Prompt>
For this task, retype the records below exactly.

Data entries
*-*-*

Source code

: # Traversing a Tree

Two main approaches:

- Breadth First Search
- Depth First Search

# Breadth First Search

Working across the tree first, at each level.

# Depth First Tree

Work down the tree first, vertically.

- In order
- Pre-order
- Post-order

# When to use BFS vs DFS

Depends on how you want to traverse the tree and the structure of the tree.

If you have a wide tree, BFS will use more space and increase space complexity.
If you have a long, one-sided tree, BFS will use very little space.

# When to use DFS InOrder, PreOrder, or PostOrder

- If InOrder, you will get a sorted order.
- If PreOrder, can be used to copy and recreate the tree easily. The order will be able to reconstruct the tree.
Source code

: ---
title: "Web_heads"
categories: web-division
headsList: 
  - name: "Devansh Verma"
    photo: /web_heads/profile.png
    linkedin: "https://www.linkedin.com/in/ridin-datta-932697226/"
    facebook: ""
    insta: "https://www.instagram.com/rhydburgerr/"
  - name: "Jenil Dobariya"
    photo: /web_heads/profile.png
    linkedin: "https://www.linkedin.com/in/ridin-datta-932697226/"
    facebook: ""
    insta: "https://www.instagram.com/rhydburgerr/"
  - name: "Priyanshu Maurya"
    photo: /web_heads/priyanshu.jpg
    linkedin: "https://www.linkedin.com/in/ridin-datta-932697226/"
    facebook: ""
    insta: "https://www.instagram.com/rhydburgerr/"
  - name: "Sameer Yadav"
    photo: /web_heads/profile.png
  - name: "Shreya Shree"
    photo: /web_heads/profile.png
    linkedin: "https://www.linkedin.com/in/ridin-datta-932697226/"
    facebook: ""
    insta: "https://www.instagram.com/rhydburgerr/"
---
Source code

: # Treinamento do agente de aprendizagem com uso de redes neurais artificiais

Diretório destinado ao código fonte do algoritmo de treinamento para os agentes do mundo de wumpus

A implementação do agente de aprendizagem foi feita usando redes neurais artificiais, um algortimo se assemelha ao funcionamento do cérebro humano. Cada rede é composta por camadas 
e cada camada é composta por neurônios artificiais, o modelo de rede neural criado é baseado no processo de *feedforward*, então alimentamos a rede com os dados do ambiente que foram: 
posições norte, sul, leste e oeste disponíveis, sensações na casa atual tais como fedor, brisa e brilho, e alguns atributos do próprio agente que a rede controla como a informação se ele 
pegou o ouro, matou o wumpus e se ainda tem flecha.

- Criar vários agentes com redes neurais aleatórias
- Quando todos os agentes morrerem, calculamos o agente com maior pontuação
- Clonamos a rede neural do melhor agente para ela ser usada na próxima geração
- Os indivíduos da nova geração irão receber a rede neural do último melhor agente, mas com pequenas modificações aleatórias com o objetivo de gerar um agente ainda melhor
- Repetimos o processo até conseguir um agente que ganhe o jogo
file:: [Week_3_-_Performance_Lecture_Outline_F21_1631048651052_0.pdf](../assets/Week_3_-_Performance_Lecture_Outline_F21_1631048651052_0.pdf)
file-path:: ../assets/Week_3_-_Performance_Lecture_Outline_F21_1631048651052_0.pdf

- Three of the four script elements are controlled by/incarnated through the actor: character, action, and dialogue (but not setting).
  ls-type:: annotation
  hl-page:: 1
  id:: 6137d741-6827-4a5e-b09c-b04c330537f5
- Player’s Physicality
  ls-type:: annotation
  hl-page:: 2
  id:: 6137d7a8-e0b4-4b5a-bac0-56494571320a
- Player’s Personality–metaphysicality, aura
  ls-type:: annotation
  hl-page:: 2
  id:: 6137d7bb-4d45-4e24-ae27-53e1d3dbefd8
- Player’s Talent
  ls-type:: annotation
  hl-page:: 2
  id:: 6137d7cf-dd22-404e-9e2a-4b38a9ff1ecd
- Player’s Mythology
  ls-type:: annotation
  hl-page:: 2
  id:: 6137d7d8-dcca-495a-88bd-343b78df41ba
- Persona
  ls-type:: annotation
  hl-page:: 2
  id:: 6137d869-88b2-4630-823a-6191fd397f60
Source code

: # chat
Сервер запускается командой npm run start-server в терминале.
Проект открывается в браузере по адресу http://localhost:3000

*-*-*

Response to the task>
Source code

: # Traversing a Tree

Two main approaches:

- Breadth First Search
- Depth First Search

# Breadth First Search

Working across the tree first, at each level.

# Depth First Tree

Work down the tree first, vertically.

- In order
- Pre-order
- Post-order

# When to use BFS vs DFS

Depends on how you want to traverse the tree and the structure of the tree.

If you have a wide tree, BFS will use more space and increase space complexity.
If you have a long, one-sided tree, BFS will use very little space.

# When to use DFS InOrder, PreOrder, or PostOrder

- If InOrder, you will get a sorted order.
- If PreOrder, can be used to copy and recreate the tree easily. The order will be able to reconstruct the tree.
Source code

: ---
title: "Web_heads"
categories: web-division
headsList: 
  - name: "Devansh Verma"
    photo: /web_heads/profile.png
    linkedin: "https://www.linkedin.com/in/ridin-datta-932697226/"
    facebook: ""
    insta: "https://www.instagram.com/rhydburgerr/"
  - name: "Jenil Dobariya"
    photo: /web_heads/profile.png
    linkedin: "https://www.linkedin.com/in/ridin-datta-932697226/"
    facebook: ""
    insta: "https://www.instagram.com/rhydburgerr/"
  - name: "Priyanshu Maurya"
    photo: /web_heads/priyanshu.jpg
    linkedin: "https://www.linkedin.com/in/ridin-datta-932697226/"
    facebook: ""
    insta: "https://www.instagram.com/rhydburgerr/"
  - name: "Sameer Yadav"
    photo: /web_heads/profile.png
  - name: "Shreya Shree"
    photo: /web_heads/profile.png
    linkedin: "https://www.linkedin.com/in/ridin-datta-932697226/"
    facebook: ""
    insta: "https://www.instagram.com/rhydburgerr/"
---
Source code

: # Treinamento do agente de aprendizagem com uso de redes neurais artificiais

Diretório destinado ao código fonte do algoritmo de treinamento para os agentes do mundo de wumpus

A implementação do agente de aprendizagem foi feita usando redes neurais artificiais, um algortimo se assemelha ao funcionamento do cérebro humano. Cada rede é composta por camadas 
e cada camada é composta por neurônios artificiais, o modelo de rede neural criado é baseado no processo de *feedforward*, então alimentamos a rede com os dados do ambiente que foram: 
posições norte, sul, leste e oeste disponíveis, sensações na casa atual tais como fedor, brisa e brilho, e alguns atributos do próprio agente que a rede controla como a informação se ele 
pegou o ouro, matou o wumpus e se ainda tem flecha.

- Criar vários agentes com redes neurais aleatórias
- Quando todos os agentes morrerem, calculamos o agente com maior pontuação
- Clonamos a rede neural do melhor agente para ela ser usada na próxima geração
- Os indivíduos da nova geração irão receber a rede neural do último melhor agente, mas com pequenas modificações aleatórias com o objetivo de gerar um agente ainda melhor
- Repetimos o processo até conseguir um agente que ganhe o jogo
file:: [Week_3_-_Performance_Lecture_Outline_F21_1631048651052_0.pdf](../assets/Week_3_-_Performance_Lecture_Outline_F21_1631048651052_0.pdf)
file-path:: ../assets/Week_3_-_Performance_Lecture_Outline_F21_1631048651052_0.pdf

- Three of the four script elements are controlled by/incarnated through the actor: character, action, and dialogue (but not setting).
  ls-type:: annotation
  hl-page:: 1
  id:: 6137d741-6827-4a5e-b09c-b04c330537f5
- Player’s Physicality
  ls-type:: annotation
  hl-page:: 2
  id:: 6137d7a8-e0b4-4b5a-bac0-56494571320a
- Player’s Personality–metaphysicality, aura
  ls-type:: annotation
  hl-page:: 2
  id:: 6137d7bb-4d45-4e24-ae27-53e1d3dbefd8
- Player’s Talent
  ls-type:: annotation
  hl-page:: 2
  id:: 6137d7cf-dd22-404e-9e2a-4b38a9ff1ecd
- Player’s Mythology
  ls-type:: annotation
  hl-page:: 2
  id:: 6137d7d8-dcca-495a-88bd-343b78df41ba
- Persona
  ls-type:: annotation
  hl-page:: 2
  id:: 6137d869-88b2-4630-823a-6191fd397f60
Source code

: # chat
Сервер запускается командой npm run start-server в терминале.
Проект открывается в браузере по адресу http://localhost:3000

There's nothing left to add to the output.